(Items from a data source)
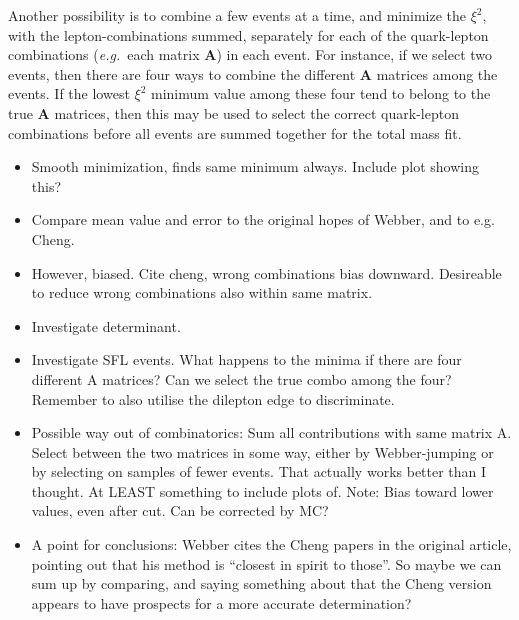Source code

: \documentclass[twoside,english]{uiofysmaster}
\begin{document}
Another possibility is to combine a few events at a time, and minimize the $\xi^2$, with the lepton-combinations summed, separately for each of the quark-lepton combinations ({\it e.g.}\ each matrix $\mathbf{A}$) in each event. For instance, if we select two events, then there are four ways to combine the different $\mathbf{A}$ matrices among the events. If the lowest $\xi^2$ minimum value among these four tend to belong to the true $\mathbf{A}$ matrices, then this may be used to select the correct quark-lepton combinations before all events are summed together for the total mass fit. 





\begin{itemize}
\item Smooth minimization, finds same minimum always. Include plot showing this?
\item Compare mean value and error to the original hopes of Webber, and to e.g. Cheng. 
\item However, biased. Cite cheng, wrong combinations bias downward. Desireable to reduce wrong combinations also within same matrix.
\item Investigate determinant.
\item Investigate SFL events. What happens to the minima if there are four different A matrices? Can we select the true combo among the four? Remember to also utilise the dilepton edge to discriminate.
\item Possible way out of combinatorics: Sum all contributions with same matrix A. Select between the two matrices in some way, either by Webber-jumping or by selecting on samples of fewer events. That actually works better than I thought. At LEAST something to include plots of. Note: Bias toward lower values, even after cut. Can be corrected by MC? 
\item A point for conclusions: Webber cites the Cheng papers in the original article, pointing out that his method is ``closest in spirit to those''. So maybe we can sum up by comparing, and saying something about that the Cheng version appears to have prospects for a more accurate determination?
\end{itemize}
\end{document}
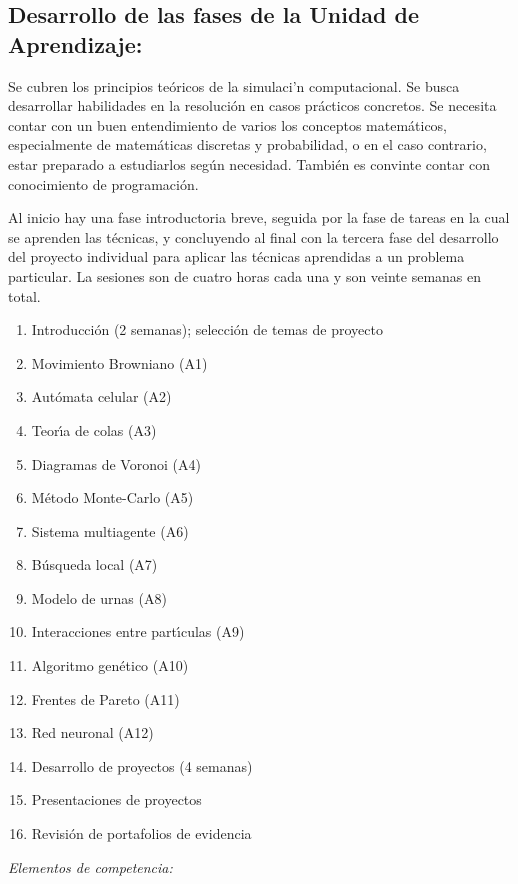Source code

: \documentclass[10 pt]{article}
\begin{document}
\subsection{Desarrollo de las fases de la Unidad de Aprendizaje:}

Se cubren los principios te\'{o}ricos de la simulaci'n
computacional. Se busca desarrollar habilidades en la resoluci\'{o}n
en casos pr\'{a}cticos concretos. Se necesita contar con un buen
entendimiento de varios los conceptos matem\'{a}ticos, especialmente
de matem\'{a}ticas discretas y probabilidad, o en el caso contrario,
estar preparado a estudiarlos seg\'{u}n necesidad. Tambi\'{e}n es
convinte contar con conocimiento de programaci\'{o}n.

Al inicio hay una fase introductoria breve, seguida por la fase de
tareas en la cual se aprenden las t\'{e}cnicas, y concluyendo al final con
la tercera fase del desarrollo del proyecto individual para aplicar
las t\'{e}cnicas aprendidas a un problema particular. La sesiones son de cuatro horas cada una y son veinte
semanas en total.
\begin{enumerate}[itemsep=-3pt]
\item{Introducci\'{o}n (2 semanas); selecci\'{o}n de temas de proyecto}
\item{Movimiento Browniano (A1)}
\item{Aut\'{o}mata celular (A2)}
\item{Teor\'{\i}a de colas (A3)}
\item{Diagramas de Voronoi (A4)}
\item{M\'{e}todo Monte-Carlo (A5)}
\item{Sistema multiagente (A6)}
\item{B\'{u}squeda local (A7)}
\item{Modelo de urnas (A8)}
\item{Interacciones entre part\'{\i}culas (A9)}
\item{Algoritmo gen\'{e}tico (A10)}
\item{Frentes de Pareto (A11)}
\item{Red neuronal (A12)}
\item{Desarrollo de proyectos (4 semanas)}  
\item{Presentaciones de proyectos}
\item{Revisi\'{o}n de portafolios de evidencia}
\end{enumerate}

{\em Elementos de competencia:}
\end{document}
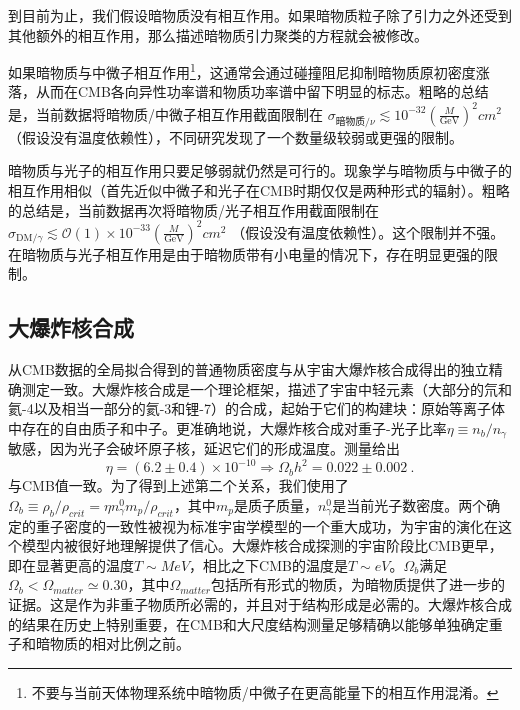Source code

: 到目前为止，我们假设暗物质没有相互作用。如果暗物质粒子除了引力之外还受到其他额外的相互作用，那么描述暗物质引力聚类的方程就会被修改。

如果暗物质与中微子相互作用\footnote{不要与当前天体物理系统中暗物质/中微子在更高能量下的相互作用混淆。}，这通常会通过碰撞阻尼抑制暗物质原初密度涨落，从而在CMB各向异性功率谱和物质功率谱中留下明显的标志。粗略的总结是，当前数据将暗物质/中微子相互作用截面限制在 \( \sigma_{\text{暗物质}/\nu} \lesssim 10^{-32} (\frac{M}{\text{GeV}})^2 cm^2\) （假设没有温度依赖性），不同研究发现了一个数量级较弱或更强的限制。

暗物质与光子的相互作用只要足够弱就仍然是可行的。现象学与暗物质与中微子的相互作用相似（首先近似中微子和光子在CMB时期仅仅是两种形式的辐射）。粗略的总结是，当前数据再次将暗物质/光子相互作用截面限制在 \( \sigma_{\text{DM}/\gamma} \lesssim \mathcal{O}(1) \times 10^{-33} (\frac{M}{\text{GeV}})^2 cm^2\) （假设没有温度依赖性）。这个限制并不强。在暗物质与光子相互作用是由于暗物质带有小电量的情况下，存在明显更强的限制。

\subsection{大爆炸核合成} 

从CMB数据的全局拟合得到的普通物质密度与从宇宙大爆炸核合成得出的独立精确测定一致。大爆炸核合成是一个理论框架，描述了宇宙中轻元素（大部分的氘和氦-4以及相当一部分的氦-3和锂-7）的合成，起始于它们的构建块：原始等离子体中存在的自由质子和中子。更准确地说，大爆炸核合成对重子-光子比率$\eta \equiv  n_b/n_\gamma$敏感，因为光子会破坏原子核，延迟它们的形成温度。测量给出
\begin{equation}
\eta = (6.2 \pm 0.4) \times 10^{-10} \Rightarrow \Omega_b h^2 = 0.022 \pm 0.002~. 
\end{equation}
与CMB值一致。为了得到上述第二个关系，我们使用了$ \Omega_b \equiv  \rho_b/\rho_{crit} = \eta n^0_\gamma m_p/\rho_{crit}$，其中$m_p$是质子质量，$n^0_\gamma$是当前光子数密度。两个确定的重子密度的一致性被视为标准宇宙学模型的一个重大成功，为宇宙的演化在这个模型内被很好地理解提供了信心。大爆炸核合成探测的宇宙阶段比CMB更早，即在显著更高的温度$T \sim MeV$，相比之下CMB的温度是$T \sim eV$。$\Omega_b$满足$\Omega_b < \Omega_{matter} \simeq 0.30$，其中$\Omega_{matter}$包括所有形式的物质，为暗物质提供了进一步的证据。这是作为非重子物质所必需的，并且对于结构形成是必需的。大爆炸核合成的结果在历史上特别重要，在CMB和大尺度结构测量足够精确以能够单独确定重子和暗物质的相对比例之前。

--

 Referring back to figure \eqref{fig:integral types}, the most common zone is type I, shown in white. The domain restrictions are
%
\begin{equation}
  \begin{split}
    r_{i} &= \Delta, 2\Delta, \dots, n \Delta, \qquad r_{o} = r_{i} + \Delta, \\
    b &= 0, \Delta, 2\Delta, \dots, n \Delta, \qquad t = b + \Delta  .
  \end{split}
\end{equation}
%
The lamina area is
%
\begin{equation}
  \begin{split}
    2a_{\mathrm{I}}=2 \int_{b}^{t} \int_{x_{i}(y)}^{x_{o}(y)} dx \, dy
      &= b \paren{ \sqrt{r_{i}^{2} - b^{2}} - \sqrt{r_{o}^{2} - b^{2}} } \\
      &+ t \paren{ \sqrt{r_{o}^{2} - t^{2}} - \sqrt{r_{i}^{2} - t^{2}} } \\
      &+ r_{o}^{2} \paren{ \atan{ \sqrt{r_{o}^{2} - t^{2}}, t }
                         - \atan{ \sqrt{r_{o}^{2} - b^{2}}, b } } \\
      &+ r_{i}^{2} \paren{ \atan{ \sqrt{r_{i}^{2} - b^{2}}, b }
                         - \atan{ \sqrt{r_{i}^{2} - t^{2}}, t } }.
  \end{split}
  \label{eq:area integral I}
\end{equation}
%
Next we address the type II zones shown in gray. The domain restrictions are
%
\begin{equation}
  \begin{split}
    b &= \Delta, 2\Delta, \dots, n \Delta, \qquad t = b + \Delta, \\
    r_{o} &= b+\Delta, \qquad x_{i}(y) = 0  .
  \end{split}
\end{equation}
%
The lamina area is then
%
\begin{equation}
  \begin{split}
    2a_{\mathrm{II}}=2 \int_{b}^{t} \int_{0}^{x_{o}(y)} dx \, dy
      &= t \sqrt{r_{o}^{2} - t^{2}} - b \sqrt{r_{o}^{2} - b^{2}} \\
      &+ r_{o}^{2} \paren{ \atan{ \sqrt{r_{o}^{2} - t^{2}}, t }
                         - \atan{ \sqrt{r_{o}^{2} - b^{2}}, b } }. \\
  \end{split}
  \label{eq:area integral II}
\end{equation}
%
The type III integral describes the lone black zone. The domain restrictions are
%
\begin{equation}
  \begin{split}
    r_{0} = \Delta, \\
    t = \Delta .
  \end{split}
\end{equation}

*What is needed*. What is the number of lines in the records that contain the word "Investigate"? Answer with the number and nothing else.

*Finished exercise*. 2